Dataset Block Start

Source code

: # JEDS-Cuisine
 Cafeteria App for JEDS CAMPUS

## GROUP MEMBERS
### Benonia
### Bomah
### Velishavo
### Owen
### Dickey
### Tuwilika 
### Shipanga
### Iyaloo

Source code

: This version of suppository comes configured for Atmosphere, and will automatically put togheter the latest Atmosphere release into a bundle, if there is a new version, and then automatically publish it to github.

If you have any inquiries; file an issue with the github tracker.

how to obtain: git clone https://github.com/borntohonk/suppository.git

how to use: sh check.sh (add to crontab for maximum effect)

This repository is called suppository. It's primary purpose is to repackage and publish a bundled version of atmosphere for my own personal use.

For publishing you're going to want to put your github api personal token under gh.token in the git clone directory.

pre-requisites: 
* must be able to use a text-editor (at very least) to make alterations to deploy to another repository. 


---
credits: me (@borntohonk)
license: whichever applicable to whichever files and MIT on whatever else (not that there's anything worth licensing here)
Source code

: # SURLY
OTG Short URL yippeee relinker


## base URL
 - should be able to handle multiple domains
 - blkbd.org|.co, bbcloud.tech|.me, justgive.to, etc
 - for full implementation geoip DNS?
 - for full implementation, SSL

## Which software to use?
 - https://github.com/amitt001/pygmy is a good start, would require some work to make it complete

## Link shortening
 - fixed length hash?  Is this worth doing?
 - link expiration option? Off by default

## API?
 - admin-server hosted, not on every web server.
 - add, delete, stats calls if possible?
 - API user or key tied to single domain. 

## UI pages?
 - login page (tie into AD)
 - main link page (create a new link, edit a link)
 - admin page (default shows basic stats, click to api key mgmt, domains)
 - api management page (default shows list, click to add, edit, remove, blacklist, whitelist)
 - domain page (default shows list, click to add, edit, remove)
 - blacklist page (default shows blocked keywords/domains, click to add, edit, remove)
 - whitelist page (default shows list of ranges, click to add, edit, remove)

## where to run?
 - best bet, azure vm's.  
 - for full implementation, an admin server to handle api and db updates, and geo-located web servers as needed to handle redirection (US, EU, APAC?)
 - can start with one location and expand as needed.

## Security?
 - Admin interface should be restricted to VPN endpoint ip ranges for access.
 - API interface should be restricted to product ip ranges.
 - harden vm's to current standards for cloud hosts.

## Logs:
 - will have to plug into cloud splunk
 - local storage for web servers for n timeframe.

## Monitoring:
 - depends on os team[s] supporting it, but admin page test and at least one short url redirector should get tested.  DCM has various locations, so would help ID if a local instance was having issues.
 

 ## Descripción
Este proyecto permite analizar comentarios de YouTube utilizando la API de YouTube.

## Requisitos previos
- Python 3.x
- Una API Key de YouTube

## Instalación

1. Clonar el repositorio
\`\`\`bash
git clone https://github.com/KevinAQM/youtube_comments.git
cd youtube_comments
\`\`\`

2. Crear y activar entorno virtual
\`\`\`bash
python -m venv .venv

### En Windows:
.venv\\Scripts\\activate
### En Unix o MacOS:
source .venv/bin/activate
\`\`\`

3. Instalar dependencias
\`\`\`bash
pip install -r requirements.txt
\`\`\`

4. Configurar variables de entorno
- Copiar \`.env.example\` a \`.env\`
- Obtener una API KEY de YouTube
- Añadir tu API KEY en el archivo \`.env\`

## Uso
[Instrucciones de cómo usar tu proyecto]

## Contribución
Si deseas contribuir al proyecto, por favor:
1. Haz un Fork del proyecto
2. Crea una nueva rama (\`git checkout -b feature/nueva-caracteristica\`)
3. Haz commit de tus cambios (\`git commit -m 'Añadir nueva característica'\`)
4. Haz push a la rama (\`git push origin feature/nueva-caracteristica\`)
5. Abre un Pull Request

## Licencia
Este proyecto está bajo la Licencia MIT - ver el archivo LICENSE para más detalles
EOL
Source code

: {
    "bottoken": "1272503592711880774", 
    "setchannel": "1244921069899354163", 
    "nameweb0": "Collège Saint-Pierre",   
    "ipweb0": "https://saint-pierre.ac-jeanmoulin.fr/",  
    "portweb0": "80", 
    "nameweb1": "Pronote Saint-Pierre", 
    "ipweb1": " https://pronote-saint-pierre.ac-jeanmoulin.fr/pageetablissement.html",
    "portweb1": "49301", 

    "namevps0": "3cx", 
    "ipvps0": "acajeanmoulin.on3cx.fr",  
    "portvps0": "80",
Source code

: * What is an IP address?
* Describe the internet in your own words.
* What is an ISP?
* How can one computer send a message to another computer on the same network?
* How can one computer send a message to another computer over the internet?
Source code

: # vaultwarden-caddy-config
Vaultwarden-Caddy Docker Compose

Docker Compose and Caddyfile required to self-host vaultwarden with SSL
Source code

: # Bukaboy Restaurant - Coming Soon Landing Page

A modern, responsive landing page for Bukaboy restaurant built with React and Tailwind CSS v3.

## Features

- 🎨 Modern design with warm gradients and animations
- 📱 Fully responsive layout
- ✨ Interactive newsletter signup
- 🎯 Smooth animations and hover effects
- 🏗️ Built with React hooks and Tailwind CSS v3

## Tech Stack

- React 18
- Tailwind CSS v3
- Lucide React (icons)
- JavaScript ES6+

Dataset Block End
Dataset Block Start

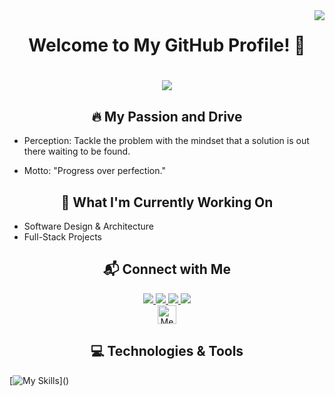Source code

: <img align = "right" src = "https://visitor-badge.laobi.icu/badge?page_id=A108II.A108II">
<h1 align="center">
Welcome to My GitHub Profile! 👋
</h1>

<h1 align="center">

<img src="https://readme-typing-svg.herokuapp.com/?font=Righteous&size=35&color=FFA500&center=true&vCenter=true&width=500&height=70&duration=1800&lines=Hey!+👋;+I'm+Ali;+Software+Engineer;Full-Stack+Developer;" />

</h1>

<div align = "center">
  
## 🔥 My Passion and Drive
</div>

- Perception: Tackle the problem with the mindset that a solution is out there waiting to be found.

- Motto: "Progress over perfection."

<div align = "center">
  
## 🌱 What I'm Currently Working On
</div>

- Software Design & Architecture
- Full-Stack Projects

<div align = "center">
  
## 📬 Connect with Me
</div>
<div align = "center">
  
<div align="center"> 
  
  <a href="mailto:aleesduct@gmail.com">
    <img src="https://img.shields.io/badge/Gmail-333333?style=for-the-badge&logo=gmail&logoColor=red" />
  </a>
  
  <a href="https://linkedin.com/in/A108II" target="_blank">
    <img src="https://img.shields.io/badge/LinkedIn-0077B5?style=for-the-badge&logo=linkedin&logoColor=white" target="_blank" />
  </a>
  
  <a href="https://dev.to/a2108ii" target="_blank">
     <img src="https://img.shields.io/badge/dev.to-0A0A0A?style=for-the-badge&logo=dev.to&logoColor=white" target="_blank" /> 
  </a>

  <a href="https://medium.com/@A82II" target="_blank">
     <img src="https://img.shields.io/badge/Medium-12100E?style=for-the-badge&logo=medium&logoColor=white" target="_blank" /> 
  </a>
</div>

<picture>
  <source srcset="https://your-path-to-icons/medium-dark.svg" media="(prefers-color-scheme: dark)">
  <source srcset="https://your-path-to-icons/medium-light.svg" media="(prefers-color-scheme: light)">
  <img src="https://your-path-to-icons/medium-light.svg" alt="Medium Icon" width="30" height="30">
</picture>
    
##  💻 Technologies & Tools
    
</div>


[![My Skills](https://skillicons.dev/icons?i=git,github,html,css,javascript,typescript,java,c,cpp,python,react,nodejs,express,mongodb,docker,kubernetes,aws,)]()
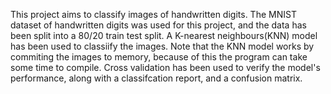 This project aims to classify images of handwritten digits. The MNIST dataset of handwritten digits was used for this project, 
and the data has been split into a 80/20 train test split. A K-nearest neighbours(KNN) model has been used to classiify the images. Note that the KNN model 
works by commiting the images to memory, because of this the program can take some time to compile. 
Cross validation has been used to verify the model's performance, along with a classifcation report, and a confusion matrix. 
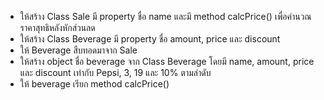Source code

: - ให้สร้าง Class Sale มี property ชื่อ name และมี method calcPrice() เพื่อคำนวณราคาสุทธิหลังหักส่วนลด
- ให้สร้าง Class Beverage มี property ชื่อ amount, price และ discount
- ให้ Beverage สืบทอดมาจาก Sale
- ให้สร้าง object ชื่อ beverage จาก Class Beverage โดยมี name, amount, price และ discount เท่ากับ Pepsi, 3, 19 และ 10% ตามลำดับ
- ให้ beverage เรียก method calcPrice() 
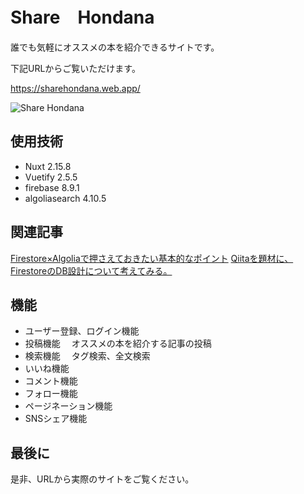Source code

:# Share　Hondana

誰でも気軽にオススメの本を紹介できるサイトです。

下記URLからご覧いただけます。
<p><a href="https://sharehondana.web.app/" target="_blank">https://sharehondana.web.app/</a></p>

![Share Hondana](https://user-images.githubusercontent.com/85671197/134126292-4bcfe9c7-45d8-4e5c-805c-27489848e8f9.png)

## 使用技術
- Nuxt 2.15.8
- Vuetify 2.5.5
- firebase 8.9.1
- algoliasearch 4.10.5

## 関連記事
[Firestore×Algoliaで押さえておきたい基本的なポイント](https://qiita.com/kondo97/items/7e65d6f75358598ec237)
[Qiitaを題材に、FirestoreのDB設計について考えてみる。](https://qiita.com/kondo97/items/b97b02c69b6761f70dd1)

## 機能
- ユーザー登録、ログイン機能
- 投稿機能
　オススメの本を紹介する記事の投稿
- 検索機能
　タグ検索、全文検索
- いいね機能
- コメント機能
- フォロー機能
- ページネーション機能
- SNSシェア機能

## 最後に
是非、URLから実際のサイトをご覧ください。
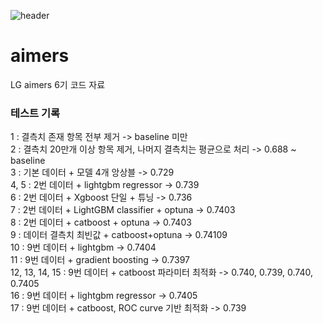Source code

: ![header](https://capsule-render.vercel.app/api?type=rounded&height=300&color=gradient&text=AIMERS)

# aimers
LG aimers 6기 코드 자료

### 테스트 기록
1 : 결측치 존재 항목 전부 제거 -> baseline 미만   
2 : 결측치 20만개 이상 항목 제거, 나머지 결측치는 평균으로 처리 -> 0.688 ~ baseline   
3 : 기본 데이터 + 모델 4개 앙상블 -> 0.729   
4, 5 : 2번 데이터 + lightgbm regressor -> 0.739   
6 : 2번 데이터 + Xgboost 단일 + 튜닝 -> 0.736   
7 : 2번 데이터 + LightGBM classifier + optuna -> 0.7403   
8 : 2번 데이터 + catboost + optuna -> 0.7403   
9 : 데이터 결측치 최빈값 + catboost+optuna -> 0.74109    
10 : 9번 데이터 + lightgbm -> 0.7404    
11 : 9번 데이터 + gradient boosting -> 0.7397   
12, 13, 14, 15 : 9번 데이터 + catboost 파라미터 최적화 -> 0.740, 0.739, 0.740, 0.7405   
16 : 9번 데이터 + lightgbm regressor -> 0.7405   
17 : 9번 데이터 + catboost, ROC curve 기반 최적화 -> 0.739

Dataset Block End
Dataset Block Start

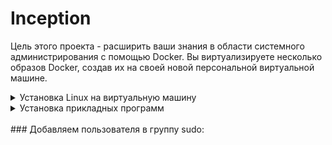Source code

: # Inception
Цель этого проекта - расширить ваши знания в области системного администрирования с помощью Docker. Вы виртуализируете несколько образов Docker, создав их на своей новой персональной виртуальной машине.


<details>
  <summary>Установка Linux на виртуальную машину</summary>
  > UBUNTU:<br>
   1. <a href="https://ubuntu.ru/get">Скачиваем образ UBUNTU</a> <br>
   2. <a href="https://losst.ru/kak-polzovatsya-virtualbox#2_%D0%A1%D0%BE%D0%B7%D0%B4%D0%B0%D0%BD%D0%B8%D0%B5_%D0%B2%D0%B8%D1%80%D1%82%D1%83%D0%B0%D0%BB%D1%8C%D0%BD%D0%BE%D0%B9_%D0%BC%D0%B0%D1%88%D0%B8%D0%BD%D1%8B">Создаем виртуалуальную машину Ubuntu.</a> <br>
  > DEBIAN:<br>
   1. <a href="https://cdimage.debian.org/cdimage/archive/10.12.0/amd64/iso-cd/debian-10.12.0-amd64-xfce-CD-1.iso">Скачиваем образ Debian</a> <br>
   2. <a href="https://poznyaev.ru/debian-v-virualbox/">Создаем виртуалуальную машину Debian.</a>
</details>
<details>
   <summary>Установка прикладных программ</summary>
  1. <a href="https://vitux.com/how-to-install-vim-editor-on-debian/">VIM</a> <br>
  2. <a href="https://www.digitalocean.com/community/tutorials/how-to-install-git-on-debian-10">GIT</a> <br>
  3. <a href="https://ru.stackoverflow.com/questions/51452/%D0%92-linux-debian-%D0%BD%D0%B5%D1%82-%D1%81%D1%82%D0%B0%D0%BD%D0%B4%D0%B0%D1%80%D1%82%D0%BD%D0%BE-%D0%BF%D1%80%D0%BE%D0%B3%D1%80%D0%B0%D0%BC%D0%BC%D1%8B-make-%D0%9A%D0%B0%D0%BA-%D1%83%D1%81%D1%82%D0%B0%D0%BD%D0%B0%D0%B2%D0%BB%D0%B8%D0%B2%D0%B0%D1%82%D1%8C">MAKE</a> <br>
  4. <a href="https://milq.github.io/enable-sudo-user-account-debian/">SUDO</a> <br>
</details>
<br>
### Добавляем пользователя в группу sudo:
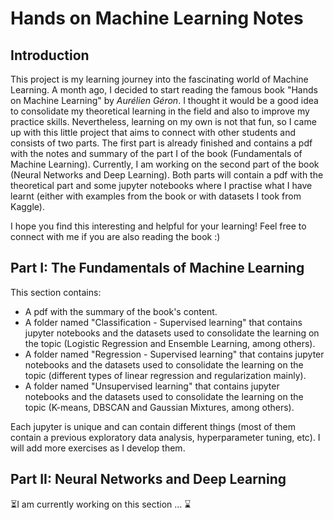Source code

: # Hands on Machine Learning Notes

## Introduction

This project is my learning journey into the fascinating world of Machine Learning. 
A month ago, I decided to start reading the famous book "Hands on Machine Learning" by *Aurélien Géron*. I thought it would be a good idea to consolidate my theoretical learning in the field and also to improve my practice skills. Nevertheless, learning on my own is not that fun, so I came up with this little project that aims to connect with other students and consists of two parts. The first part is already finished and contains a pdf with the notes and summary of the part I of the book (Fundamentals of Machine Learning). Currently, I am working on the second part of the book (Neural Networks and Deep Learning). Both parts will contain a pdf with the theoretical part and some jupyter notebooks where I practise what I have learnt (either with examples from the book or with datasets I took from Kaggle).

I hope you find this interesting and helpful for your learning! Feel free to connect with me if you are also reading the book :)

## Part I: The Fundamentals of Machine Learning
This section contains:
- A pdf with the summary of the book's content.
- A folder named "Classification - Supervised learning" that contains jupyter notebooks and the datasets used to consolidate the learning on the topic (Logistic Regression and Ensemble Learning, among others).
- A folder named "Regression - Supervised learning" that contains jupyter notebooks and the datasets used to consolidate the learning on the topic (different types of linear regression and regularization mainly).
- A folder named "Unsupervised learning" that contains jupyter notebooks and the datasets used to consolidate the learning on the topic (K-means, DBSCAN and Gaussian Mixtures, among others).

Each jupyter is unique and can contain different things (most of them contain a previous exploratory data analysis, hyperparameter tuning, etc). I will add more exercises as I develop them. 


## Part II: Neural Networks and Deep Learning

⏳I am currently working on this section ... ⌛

Dataset Block End

[Action item]
Wherever the word "worth" occurs in the data above, copy the line it sits in.

[Result for this exercise]
license: whichever applicable to whichever files and MIT on whatever else (not that there's anything worth licensing here)
 - fixed length hash?  Is this worth doing?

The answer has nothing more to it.